INFORMATION START
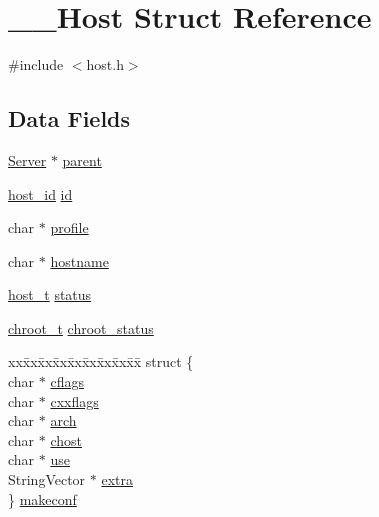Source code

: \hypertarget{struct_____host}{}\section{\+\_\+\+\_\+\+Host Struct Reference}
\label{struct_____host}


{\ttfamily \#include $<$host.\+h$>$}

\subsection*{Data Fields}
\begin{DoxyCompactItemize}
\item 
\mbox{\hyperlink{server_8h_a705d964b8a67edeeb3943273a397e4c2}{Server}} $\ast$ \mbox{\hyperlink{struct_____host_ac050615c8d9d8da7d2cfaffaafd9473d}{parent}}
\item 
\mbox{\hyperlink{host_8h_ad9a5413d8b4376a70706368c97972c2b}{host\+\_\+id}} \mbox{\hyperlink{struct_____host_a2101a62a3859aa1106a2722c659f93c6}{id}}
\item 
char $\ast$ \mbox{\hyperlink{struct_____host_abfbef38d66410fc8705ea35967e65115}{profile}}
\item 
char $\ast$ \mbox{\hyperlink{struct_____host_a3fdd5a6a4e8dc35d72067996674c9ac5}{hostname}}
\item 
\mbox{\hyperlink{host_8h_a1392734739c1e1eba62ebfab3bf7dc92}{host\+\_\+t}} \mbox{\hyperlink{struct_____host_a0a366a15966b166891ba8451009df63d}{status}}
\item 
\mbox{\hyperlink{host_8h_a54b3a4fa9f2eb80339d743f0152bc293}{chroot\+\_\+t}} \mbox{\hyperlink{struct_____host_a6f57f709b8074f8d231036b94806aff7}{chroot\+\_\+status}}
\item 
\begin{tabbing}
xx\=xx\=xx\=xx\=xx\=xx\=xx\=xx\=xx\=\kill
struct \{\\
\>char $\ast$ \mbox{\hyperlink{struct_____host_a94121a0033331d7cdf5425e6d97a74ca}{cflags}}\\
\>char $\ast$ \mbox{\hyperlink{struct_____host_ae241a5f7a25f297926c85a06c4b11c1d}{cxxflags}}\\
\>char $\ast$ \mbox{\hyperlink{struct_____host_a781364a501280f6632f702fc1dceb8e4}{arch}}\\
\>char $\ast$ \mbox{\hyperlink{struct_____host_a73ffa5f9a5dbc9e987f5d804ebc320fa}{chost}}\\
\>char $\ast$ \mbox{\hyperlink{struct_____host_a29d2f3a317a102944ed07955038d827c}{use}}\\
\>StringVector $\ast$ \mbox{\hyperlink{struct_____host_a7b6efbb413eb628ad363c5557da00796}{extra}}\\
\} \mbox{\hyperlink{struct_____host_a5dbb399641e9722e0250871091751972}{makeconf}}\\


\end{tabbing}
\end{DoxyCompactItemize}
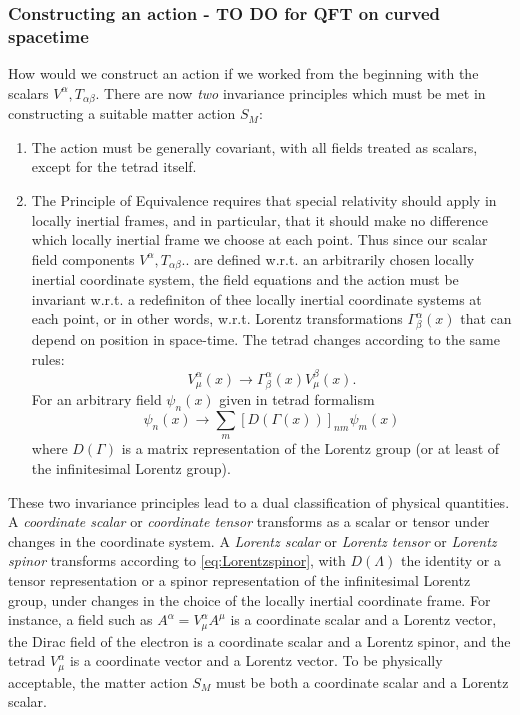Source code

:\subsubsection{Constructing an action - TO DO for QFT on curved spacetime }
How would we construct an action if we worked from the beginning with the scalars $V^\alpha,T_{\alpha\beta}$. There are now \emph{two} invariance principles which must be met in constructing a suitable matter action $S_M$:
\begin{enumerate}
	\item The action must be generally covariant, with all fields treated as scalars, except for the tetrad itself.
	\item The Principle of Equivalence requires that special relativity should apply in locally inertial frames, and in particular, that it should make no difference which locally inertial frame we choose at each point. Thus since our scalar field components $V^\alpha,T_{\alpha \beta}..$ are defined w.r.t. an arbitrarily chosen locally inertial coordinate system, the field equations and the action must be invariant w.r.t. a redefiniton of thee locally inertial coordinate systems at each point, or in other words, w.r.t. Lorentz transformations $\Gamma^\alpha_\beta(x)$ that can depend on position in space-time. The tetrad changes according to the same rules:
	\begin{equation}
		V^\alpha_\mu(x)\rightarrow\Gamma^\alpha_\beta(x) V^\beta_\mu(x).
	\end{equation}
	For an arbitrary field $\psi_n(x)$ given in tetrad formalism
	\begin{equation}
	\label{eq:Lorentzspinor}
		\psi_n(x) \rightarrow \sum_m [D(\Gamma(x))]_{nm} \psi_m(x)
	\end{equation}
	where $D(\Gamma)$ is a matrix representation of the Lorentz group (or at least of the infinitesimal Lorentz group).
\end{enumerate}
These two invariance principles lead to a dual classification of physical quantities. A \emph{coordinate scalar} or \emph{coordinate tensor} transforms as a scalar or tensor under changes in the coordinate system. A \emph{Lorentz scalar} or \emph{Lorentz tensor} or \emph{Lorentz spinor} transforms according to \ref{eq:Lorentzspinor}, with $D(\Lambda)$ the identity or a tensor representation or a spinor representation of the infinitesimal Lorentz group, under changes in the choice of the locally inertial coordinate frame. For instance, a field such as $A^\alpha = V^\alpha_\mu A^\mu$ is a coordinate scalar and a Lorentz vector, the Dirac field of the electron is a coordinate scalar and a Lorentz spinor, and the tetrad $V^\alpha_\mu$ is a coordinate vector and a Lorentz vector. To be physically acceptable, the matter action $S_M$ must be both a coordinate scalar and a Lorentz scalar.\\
INFORMATION END
PROBLEM TO WORK ON -
What is needed is every record above, restated word for word, with the pictures left out.

TASK SOLUTION -
Source code

: \hypertarget{struct_____host}{}\section{\+\_\+\+\_\+\+Host Struct Reference}
\label{struct_____host}


{\ttfamily \#include $<$host.\+h$>$}

\subsection*{Data Fields}
\begin{DoxyCompactItemize}
\item 
\mbox{\hyperlink{server_8h_a705d964b8a67edeeb3943273a397e4c2}{Server}} $\ast$ \mbox{\hyperlink{struct_____host_ac050615c8d9d8da7d2cfaffaafd9473d}{parent}}
\item 
\mbox{\hyperlink{host_8h_ad9a5413d8b4376a70706368c97972c2b}{host\+\_\+id}} \mbox{\hyperlink{struct_____host_a2101a62a3859aa1106a2722c659f93c6}{id}}
\item 
char $\ast$ \mbox{\hyperlink{struct_____host_abfbef38d66410fc8705ea35967e65115}{profile}}
\item 
char $\ast$ \mbox{\hyperlink{struct_____host_a3fdd5a6a4e8dc35d72067996674c9ac5}{hostname}}
\item 
\mbox{\hyperlink{host_8h_a1392734739c1e1eba62ebfab3bf7dc92}{host\+\_\+t}} \mbox{\hyperlink{struct_____host_a0a366a15966b166891ba8451009df63d}{status}}
\item 
\mbox{\hyperlink{host_8h_a54b3a4fa9f2eb80339d743f0152bc293}{chroot\+\_\+t}} \mbox{\hyperlink{struct_____host_a6f57f709b8074f8d231036b94806aff7}{chroot\+\_\+status}}
\item 
\begin{tabbing}
xx\=xx\=xx\=xx\=xx\=xx\=xx\=xx\=xx\=\kill
struct \{\\
\>char $\ast$ \mbox{\hyperlink{struct_____host_a94121a0033331d7cdf5425e6d97a74ca}{cflags}}\\
\>char $\ast$ \mbox{\hyperlink{struct_____host_ae241a5f7a25f297926c85a06c4b11c1d}{cxxflags}}\\
\>char $\ast$ \mbox{\hyperlink{struct_____host_a781364a501280f6632f702fc1dceb8e4}{arch}}\\
\>char $\ast$ \mbox{\hyperlink{struct_____host_a73ffa5f9a5dbc9e987f5d804ebc320fa}{chost}}\\
\>char $\ast$ \mbox{\hyperlink{struct_____host_a29d2f3a317a102944ed07955038d827c}{use}}\\
\>StringVector $\ast$ \mbox{\hyperlink{struct_____host_a7b6efbb413eb628ad363c5557da00796}{extra}}\\
\} \mbox{\hyperlink{struct_____host_a5dbb399641e9722e0250871091751972}{makeconf}}\\


\end{tabbing}
\end{DoxyCompactItemize}
Source code

:\subsubsection{Constructing an action - TO DO for QFT on curved spacetime }
How would we construct an action if we worked from the beginning with the scalars $V^\alpha,T_{\alpha\beta}$. There are now \emph{two} invariance principles which must be met in constructing a suitable matter action $S_M$:
\begin{enumerate}
	\item The action must be generally covariant, with all fields treated as scalars, except for the tetrad itself.
	\item The Principle of Equivalence requires that special relativity should apply in locally inertial frames, and in particular, that it should make no difference which locally inertial frame we choose at each point. Thus since our scalar field components $V^\alpha,T_{\alpha \beta}..$ are defined w.r.t. an arbitrarily chosen locally inertial coordinate system, the field equations and the action must be invariant w.r.t. a redefiniton of thee locally inertial coordinate systems at each point, or in other words, w.r.t. Lorentz transformations $\Gamma^\alpha_\beta(x)$ that can depend on position in space-time. The tetrad changes according to the same rules:
	\begin{equation}
		V^\alpha_\mu(x)\rightarrow\Gamma^\alpha_\beta(x) V^\beta_\mu(x).
	\end{equation}
	For an arbitrary field $\psi_n(x)$ given in tetrad formalism
	\begin{equation}
	\label{eq:Lorentzspinor}
		\psi_n(x) \rightarrow \sum_m [D(\Gamma(x))]_{nm} \psi_m(x)
	\end{equation}
	where $D(\Gamma)$ is a matrix representation of the Lorentz group (or at least of the infinitesimal Lorentz group).
\end{enumerate}
These two invariance principles lead to a dual classification of physical quantities. A \emph{coordinate scalar} or \emph{coordinate tensor} transforms as a scalar or tensor under changes in the coordinate system. A \emph{Lorentz scalar} or \emph{Lorentz tensor} or \emph{Lorentz spinor} transforms according to \ref{eq:Lorentzspinor}, with $D(\Lambda)$ the identity or a tensor representation or a spinor representation of the infinitesimal Lorentz group, under changes in the choice of the locally inertial coordinate frame. For instance, a field such as $A^\alpha = V^\alpha_\mu A^\mu$ is a coordinate scalar and a Lorentz vector, the Dirac field of the electron is a coordinate scalar and a Lorentz spinor, and the tetrad $V^\alpha_\mu$ is a coordinate vector and a Lorentz vector. To be physically acceptable, the matter action $S_M$ must be both a coordinate scalar and a Lorentz scalar.\\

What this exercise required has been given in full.